As long as they don't need to put binary junk in the kernel, they can
keep the binary junk in userland, where it belongs. That is at least
acceptable and legal, even if it's not a great situation.

The problem is they load these multi-megabytes blocs that want to hook
into SMM BIOS interrupts, ACPI, VM, etc... all over the place and do all
sort of junk in your kernel. Say goodbye to any kind of stability and
maintainability of a kernel loaded with that crap.

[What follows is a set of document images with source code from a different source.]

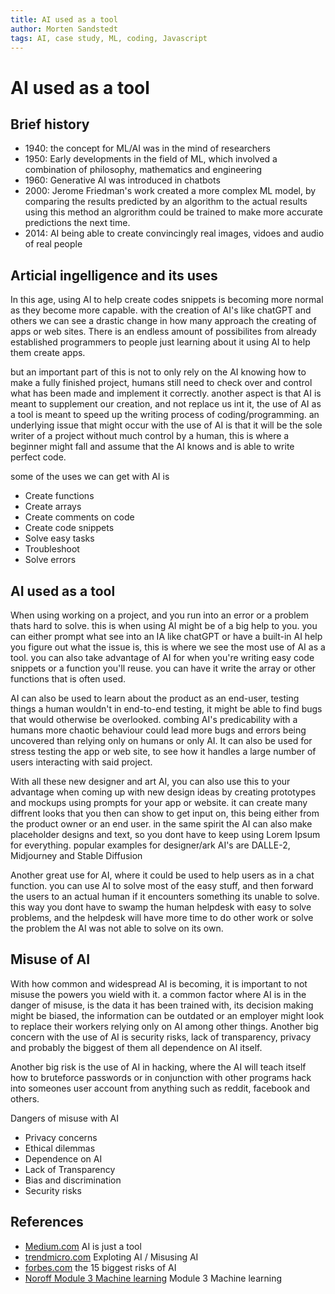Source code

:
 ```yaml
---
title: AI used as a tool
author: Morten Sandstedt
tags: AI, case study, ML, coding, Javascript
---
```


# AI used as a tool

## Brief history

 - 1940: the concept for ML/AI was in the mind of researchers
 - 1950: Early developments in the field of ML, which involved a combination of philosophy, mathematics and engineering
 - 1960: Generative AI was introduced in chatbots
 - 2000: Jerome Friedman's work created a more complex ML model, by comparing the results predicted by an algorithm to the actual results using this method an algrorithm could be trained to make more accurate predictions the next time.
 - 2014: AI being able to create convincingly real images, vidoes and audio of real people

## Articial ingelligence and its uses

In this age, using AI to help create codes snippets is becoming more normal as they become more capable.
with the creation of AI's like chatGPT and others we can see a drastic change in how many approach the creating of apps or web sites.
There is an endless amount of possibilites from already established programmers to people just learning about it using AI to help them create apps.

but an important part of this is not to only rely on the AI knowing how to make a fully finished project, humans still need to check over and control what has been made and implement it correctly. another aspect is that AI is meant to supplement our creation, and not replace us int it, the use of AI as a tool is meant to speed up the writing process of coding/programming. an underlying issue that might occur with the use of AI is that it will be the sole writer of a project without much control by a human, this is where a beginner might fall and assume that the AI knows and is able to write perfect code.

some of the uses we can get with AI is

 - Create functions
 - Create arrays
 - Create comments on code
 - Create code snippets
 - Solve easy tasks
 - Troubleshoot
 - Solve errors

## AI used as a tool

When using working on a project, and you run into an error or a problem thats hard to solve. this is when using AI might be of a big help to you. you can either prompt what see into an IA like chatGPT or have a built-in AI help you figure out what the issue is, this is where we see the most use of AI as a tool. you can also take advantage of AI for when you're writing easy code snippets or a function you'll reuse. you can have it write the array or other functions that is often used.

AI can also be used to learn about the product as an end-user, testing things a human wouldn't in end-to-end testing, it might be able to find bugs that would otherwise be overlooked. combing AI's predicability with a humans more chaotic behaviour could lead more bugs and errors being uncovered than relying only on humans or only AI. It can also be used for stress testing the app or web site, to see how it handles a large number of users interacting with said project.

With all these new designer and art AI, you can also use this to your advantage when coming up with new design ideas by creating prototypes and mockups using prompts for your app or website. it can create many diffrent looks that you then can show to get input on, this being either from the product owner or an end user. in the same spirit the AI can also make placeholder designs and text, so you dont have to keep using Lorem Ipsum for everything. popular examples for designer/ark AI's are DALLE-2, Midjourney and Stable Diffusion

Another great use for AI, where it could be used to help users as in a chat function. you can use AI to solve most of the easy stuff, and then forward the users to an actual human if it encounters something its unable to solve. this way you dont have to swamp the human helpdesk with easy to solve problems, and the helpdesk will have more time to do other work or solve the problem the AI was not able to solve on its own.

## Misuse of AI

With how common and widespread AI is becoming, it is important to not misuse the powers you wield with it. a common factor where AI is in the danger of misuse, is the data it has been trained with, its decision making might be biased, the information can be outdated or an employer might look to replace their workers relying only on AI among other things.
Another big concern with the use of AI is security risks, lack of transparency, privacy and probably the biggest of them all dependence on AI itself.

Another big risk is the use of AI in hacking, where the AI will teach itself how to bruteforce passwords or in conjunction with other programs hack into someones user account from anything such as reddit, facebook and others. 

Dangers of misuse with AI

 - Privacy concerns
 - Ethical dilemmas
 - Dependence on AI
 - Lack of Transparency
 - Bias and discrimination
 - Security risks


## References

- [Medium.com](https://medium.com/towards-data-science/artificial-intelligence-is-just-a-tool-aab880f1bbdd) AI is just a tool
- [trendmicro.com](https://www.trendmicro.com/vinfo/us/security/news/cybercrime-and-digital-threats/exploiting-ai-how-cybercriminals-misuse-abuse-ai-and-ml) Exploting AI / Misusing AI
- [forbes.com](https://www.forbes.com/sites/bernardmarr/2023/06/02/the-15-biggest-risks-of-artificial-intelligence/) the 15 biggest risks of AI
- [Noroff Module 3 Machine learning](https://content.noroff.dev/development-platforms/machine-learning.html) Module 3 Machine learning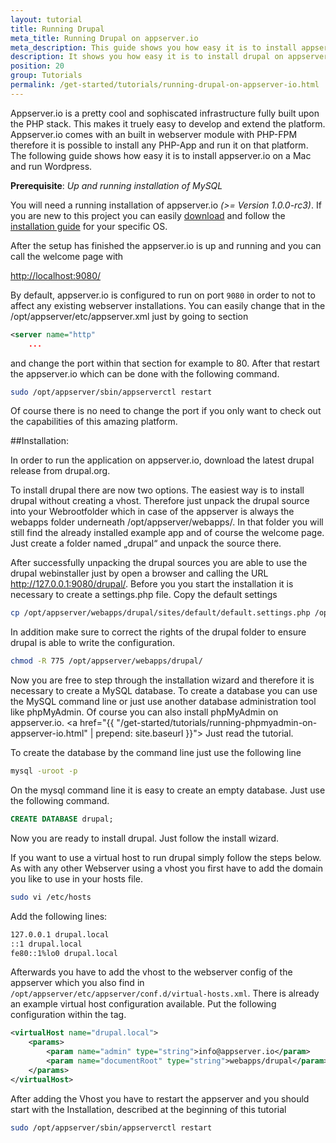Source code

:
 ```yaml
---
layout: tutorial
title: Running Drupal
meta_title: Running Drupal on appserver.io
meta_description: This guide shows you how easy it is to install appserver.io on a Mac and run Drupal on the most powerful PHP infrastructure on the planet.
description: It shows you how easy it is to install drupal on appserver.io.
position: 20
group: Tutorials
permalink: /get-started/tutorials/running-drupal-on-appserver-io.html
---
```



Appserver.io is a pretty cool and sophiscated infrastructure fully built upon the PHP stack. This makes it truely easy
to develop and extend the platform. Appserver.io comes with an built in webserver module with PHP-FPM therefore it is
possible to install any PHP-App and run it on that platform. The following guide shows how easy it is to
install appserver.io on a Mac and run Wordpress.


**Prerequisite**: *Up and running installation of MySQL*

You will need a running installation of appserver.io *(>= Version 1.0.0-rc3)*. If you are new to this
project you can easily [download](<{{ "/get-started/downloads.html" | prepend: site.baseurl }}>) and follow the
[installation guide](<{{ "/get-started/documentation/installation.html" | prepend: site.baseurl }}>) for your specific OS.

After the setup has finished the appserver.io is up and running and you can call the welcome page with

[http://localhost:9080/](<http://localhost:9080/>)

By default, appserver.io is configured to run on port `9080` in order to not to affect any existing webserver installations.
You can easily change that in the /opt/appserver/etc/appserver.xml just by going to section

```xml
<server name="http"
	...
```

and change the port within that section for example to 80. After that restart the appserver.io which can be
done with the following command.

```bash
sudo /opt/appserver/sbin/appserverctl restart
```

Of course there is no need to change the port if you only want to check out the capabilities of this amazing platform.



##Installation:

In order to run the application on appserver.io, download the latest drupal release from drupal.org.

To install drupal there are now two options. The easiest way is to install drupal without creating a
vhost. Therefore just unpack the drupal source into your Webrootfolder which in case of the appserver is always
the webapps folder underneath /opt/appserver/webapps/. In that folder you will still find the already installed example
app and of course the welcome page. Just create a folder named „drupal“ and unpack the source there.

After successfully unpacking the drupal sources you are able to use the drupal webinstaller just by open a
browser and calling the URL http://127.0.0.1:9080/drupal/. Before you you start the installation it is necessary
to create a settings.php file. Copy the default settings

```bash
cp /opt/appserver/webapps/drupal/sites/default/default.settings.php /opt/appserver/webapps/drupal/sites/default/settings.php
```

In addition make sure to correct the rights of the drupal folder to ensure drupal is able to write the configuration.

```bash
chmod -R 775 /opt/appserver/webapps/drupal/
```

Now you are free to step through the installation wizard and therefore it is necessary to create a MySQL database. To create a database you can use the MySQL command line or just use another database administration tool
like phpMyAdmin. Of course you can also install phpMyAdmin on appserver.io. 
<a href="{{ "/get-started/tutorials/running-phpmyadmin-on-appserver-io.html" | prepend: site.baseurl }}">
Just read the tutorial.</a>

To create the database by the command line just use the following line

```bash
mysql -uroot -p
```

On the mysql command line it is easy to create an empty database. Just use the following command.

```sql
CREATE DATABASE drupal;
```

Now you are ready to install drupal. Just follow the install wizard.



If you want to use a virtual host to run drupal simply follow the steps below. As with any other Webserver using a
vhost you first have to add the domain you like to use in your hosts file.

```bash
sudo vi /etc/hosts
```

Add the following lines:

```bash
127.0.0.1 drupal.local
::1 drupal.local
fe80::1%lo0 drupal.local
```

Afterwards you have to add the vhost to the webserver config of the appserver which you also find in
`/opt/appserver/etc/appserver/conf.d/virtual-hosts.xml`. There is already an example virtual host configuration
available. Put the following configuration within the <virtualHosts> tag.

```xml
<virtualHost name="drupal.local">
    <params>
        <param name="admin" type="string">info@appserver.io</param>
        <param name="documentRoot" type="string">webapps/drupal</param>
    </params>
</virtualHost>
```

After adding the Vhost you have to restart the appserver and you should start with the Installation, described at
the beginning of this tutorial

```bash
sudo /opt/appserver/sbin/appserverctl restart
```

And pretty much all of the crap in there doesn't have any good reason to
be closed source. That's all just plumbing. A lot of that could even be
shared between video drivers (they could use the DRI interface for
example, and if it's not enough for them, extend it). That is not where
the actual IP is.

But the real reasons are elsewhere anyway. They don't wnat to opensource
because they don't want to open the gazillion security holes in their
stuff (afaik, the binary drivers make absolutely no verification of the
command streams passed from userland, you can make the card do whatever
you want from any user context, including arbitrary DMA to/from system
memory), the various comments & workarounds for HW bugs that aren't
supposed to exist and might make some customers want to throw the cards
back at them, the disgusting pile of smelly windows-originated library
they link in and wrap all over the place to make linux look like NT,
etc...

And we do _not_ want that in the kernel. There is no point in having
linux on the desktop if it's at the cost of it being the same crap that
windows is.

Ben.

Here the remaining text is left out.